#### Recorded information:
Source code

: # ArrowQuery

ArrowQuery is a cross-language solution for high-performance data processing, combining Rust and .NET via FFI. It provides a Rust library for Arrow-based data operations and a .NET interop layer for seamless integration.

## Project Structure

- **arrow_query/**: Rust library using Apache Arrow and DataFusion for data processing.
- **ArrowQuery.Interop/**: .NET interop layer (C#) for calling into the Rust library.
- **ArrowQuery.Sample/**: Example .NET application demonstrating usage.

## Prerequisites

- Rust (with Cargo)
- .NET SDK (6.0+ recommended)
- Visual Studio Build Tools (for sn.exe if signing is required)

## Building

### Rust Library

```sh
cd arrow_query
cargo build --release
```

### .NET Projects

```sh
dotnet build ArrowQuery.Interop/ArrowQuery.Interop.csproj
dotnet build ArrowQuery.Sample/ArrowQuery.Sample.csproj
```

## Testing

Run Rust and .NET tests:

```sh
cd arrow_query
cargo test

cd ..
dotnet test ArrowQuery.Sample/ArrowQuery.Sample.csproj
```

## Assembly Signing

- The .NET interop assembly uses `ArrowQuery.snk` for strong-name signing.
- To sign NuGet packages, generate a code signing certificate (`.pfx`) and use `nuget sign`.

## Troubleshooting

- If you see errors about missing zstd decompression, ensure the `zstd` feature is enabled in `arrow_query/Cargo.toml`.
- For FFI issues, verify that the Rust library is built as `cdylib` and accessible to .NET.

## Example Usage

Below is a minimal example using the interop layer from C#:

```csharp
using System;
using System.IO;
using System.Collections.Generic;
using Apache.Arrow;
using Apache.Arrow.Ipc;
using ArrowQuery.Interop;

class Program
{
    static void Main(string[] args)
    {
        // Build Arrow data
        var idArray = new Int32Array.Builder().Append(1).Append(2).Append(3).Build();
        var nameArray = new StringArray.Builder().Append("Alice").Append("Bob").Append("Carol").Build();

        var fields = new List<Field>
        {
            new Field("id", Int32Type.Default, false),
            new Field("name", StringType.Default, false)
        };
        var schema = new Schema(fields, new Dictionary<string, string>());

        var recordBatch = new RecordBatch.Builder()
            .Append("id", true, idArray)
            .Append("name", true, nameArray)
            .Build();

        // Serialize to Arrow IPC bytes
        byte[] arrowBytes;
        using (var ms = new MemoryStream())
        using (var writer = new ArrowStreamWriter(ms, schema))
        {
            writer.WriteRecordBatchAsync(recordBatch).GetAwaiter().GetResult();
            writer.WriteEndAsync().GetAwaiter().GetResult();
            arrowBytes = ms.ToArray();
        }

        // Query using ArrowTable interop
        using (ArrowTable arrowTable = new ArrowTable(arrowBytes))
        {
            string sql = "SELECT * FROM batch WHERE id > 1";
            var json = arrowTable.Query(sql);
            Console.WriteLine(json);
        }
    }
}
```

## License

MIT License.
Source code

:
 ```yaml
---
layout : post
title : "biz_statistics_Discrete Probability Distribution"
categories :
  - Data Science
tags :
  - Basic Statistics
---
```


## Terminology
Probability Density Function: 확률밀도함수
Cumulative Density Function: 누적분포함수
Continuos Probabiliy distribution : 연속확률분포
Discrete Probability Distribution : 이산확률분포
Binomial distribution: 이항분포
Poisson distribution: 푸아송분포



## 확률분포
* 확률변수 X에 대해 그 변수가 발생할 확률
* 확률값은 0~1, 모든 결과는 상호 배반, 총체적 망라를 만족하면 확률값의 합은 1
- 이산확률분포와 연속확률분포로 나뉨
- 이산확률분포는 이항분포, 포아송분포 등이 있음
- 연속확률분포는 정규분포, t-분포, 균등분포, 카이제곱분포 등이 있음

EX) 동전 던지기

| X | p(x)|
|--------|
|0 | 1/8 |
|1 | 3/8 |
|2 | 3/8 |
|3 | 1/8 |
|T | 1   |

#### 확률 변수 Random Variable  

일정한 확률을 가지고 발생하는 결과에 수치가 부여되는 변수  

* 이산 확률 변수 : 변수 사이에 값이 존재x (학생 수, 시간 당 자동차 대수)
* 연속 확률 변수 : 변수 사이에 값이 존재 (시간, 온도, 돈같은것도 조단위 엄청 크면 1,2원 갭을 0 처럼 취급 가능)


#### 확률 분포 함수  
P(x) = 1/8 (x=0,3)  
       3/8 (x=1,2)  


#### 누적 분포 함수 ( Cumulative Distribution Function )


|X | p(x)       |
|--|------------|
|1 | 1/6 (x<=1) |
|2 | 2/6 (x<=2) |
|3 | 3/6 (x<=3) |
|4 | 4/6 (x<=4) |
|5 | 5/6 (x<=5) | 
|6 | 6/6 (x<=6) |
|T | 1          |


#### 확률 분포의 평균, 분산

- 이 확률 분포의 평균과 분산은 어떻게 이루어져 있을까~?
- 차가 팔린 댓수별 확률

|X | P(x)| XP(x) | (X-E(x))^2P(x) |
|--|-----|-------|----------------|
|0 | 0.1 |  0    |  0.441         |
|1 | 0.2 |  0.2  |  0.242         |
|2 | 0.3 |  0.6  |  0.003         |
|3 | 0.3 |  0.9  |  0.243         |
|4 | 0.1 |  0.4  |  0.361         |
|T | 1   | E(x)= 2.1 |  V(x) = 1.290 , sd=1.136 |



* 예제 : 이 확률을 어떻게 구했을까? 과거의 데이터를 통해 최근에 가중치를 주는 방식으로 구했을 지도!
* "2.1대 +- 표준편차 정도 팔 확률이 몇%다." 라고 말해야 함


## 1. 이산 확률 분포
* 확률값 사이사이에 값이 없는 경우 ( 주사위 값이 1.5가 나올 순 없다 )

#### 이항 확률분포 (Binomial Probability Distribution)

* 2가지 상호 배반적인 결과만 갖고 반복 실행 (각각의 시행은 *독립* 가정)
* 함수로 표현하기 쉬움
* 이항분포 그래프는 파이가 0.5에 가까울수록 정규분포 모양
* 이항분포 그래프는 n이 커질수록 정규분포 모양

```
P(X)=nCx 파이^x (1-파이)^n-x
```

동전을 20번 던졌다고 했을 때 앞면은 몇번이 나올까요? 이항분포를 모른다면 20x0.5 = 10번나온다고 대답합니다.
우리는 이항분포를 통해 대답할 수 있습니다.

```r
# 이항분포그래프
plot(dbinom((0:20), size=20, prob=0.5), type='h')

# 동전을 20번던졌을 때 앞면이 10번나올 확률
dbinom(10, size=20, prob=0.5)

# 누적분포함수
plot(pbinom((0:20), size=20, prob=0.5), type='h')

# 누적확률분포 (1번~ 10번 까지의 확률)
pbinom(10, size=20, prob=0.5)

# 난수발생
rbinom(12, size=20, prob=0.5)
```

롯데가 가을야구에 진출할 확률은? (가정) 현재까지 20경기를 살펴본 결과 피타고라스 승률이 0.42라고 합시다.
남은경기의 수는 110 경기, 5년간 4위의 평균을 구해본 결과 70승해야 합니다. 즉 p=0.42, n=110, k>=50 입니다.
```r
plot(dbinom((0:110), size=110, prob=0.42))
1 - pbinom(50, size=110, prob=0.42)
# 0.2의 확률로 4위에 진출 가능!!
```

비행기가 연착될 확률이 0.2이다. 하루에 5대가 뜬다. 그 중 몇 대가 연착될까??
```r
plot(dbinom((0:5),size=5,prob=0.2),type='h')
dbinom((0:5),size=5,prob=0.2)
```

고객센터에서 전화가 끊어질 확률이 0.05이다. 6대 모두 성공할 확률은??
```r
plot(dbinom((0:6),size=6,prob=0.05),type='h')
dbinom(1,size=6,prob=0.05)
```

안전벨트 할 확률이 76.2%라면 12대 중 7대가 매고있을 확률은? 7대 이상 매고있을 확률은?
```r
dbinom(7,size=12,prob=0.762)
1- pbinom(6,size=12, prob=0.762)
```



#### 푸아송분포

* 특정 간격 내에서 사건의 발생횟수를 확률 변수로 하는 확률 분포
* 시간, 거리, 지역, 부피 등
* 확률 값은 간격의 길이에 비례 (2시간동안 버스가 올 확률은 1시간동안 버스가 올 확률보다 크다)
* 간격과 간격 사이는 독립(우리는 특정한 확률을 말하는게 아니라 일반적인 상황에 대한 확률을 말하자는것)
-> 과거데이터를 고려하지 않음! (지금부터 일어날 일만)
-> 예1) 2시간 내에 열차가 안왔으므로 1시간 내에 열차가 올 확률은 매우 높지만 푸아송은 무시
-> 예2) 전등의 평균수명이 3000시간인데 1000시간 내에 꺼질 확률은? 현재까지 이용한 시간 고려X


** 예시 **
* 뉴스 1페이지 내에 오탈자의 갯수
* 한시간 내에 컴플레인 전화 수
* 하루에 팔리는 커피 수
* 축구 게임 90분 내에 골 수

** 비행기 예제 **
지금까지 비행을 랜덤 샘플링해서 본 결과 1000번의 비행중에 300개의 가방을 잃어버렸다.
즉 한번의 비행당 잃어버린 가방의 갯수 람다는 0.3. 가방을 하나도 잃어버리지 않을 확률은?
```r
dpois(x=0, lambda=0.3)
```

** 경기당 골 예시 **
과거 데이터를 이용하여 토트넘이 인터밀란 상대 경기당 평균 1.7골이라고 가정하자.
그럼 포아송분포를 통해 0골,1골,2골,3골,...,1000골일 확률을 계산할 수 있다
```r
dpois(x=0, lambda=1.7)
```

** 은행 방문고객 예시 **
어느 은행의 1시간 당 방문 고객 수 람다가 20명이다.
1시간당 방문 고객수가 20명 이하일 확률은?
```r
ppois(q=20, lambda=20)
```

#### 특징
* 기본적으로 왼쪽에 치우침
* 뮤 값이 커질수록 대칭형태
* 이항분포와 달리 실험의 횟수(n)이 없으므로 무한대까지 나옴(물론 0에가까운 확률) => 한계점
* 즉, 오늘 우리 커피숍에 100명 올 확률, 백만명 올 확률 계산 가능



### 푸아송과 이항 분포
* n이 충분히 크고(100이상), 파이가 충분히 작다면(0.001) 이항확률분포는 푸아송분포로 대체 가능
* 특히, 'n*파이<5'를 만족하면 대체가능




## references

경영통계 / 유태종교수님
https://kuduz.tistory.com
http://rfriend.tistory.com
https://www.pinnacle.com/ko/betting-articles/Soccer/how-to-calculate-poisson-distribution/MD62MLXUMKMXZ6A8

#### What the task requires:
Across the entries above, find each line with the word "processing" and please copy it out.

#### Your solution:
ArrowQuery is a cross-language solution for high-performance data processing, combining Rust and .NET via FFI. It provides a Rust library for Arrow-based data operations and a .NET interop layer for seamless integration.
- **arrow_query/**: Rust library using Apache Arrow and DataFusion for data processing.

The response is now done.